To evaluate the use of scanned intrastromal picosecond and femtosecond laser pulses in lamellar refractive surgical procedures.


Intrastromal corneal photodisruption was performed in fresh porcine and primate cadaver eyes with a solid-state femtosecond laser. Laser pulses were focused 150 to 200 microns below the epithelial surface and scanned in a spiral pattern to create a plane. A flap was made by scanning an arc pattern from the plane of the spiral to the surface of the cornea. Tissue plane separation was graded using a standard scale, while internal surfaces were analyzed by scanning electron microscopy. Comparison was made to a picosecond laser system using the same delivery system device. Creation of a stromal lenticule for in situ keratomileusis was also demonstrated and compared with both laser systems.

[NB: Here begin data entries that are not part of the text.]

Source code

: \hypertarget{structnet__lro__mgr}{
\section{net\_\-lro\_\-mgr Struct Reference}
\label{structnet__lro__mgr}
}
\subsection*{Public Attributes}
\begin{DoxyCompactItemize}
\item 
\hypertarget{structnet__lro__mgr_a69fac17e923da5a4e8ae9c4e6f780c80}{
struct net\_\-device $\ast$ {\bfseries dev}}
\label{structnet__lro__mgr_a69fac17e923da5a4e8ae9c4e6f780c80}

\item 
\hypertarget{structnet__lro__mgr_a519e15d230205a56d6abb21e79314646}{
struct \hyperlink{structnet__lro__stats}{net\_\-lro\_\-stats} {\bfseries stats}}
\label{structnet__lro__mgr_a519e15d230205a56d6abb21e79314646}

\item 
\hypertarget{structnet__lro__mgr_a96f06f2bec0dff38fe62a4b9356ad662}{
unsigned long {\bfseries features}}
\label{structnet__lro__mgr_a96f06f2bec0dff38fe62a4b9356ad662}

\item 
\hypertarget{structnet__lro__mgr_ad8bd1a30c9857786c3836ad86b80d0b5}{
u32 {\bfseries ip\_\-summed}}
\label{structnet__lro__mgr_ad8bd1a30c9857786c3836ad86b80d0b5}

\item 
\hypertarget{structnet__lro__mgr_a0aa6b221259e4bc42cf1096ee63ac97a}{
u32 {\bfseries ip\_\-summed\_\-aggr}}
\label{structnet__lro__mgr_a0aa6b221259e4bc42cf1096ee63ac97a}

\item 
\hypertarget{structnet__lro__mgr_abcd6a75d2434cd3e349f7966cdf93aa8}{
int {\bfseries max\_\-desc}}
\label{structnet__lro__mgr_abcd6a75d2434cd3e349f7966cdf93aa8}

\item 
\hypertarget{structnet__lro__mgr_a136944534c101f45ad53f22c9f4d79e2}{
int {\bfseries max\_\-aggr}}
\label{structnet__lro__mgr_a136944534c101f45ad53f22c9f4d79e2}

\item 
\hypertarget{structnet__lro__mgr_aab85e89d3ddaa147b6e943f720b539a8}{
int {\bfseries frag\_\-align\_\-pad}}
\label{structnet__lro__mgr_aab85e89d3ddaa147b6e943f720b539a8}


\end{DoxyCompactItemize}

For femtosecond pulses, tissue separation was achieved best with pulse energies from 4 to 8 microJ and spot separations from 10-15 microns. Picosecond pulses accomplished less complete separations with pulse energies of 25 microJ and spot separations from 10 to 20 microns. Surface quality corresponded to dissection results, with high-grade dissections resulting in a smooth surface appearance, versus a more irregular surface for low-grade dissections. Although high-grade dissections could be created with picosecond pulses (with optimal parameters) in ex vivo porcine eyes, only femtosecond parameters produced similar results in ex vivo primate eyes.


In contrast to previous attempts using picosecond lasers which require additional mechanical dissection, high precision lamellar refractive surgery may be practical with femtosecond laser pulses.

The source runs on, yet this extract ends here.